/---

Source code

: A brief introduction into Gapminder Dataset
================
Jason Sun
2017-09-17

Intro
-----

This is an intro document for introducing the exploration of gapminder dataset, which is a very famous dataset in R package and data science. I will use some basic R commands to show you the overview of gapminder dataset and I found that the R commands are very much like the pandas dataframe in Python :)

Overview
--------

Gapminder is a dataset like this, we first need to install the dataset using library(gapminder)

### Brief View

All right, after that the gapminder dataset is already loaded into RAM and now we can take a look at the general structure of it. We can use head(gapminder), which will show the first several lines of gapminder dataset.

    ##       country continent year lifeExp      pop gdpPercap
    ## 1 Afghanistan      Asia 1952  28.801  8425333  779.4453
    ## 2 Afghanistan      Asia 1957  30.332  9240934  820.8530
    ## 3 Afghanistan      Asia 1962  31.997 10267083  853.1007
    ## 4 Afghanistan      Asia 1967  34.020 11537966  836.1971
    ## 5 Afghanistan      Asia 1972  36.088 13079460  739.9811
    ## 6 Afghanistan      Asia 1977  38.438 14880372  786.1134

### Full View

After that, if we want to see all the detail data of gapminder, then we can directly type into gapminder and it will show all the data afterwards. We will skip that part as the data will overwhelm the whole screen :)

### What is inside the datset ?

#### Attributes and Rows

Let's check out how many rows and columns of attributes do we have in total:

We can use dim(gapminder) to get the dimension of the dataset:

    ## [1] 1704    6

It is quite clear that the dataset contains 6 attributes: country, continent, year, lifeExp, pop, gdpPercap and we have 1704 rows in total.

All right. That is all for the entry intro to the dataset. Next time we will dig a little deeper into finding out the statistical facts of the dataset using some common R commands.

\---

_Your goal_.
The lines from the one containing "## 3 Afghanistan" through the last line of the records are the answer; set them down exactly and add nothing.

_Response_.
    ## 3 Afghanistan      Asia 1962  31.997 10267083  853.1007
    ## 4 Afghanistan      Asia 1967  34.020 11537966  836.1971
    ## 5 Afghanistan      Asia 1972  36.088 13079460  739.9811
    ## 6 Afghanistan      Asia 1977  38.438 14880372  786.1134

### Full View

After that, if we want to see all the detail data of gapminder, then we can directly type into gapminder and it will show all the data afterwards. We will skip that part as the data will overwhelm the whole screen :)

### What is inside the datset ?

#### Attributes and Rows

Let's check out how many rows and columns of attributes do we have in total:

We can use dim(gapminder) to get the dimension of the dataset:

    ## [1] 1704    6

It is quite clear that the dataset contains 6 attributes: country, continent, year, lifeExp, pop, gdpPercap and we have 1704 rows in total.

All right. That is all for the entry intro to the dataset. Next time we will dig a little deeper into finding out the statistical facts of the dataset using some common R commands.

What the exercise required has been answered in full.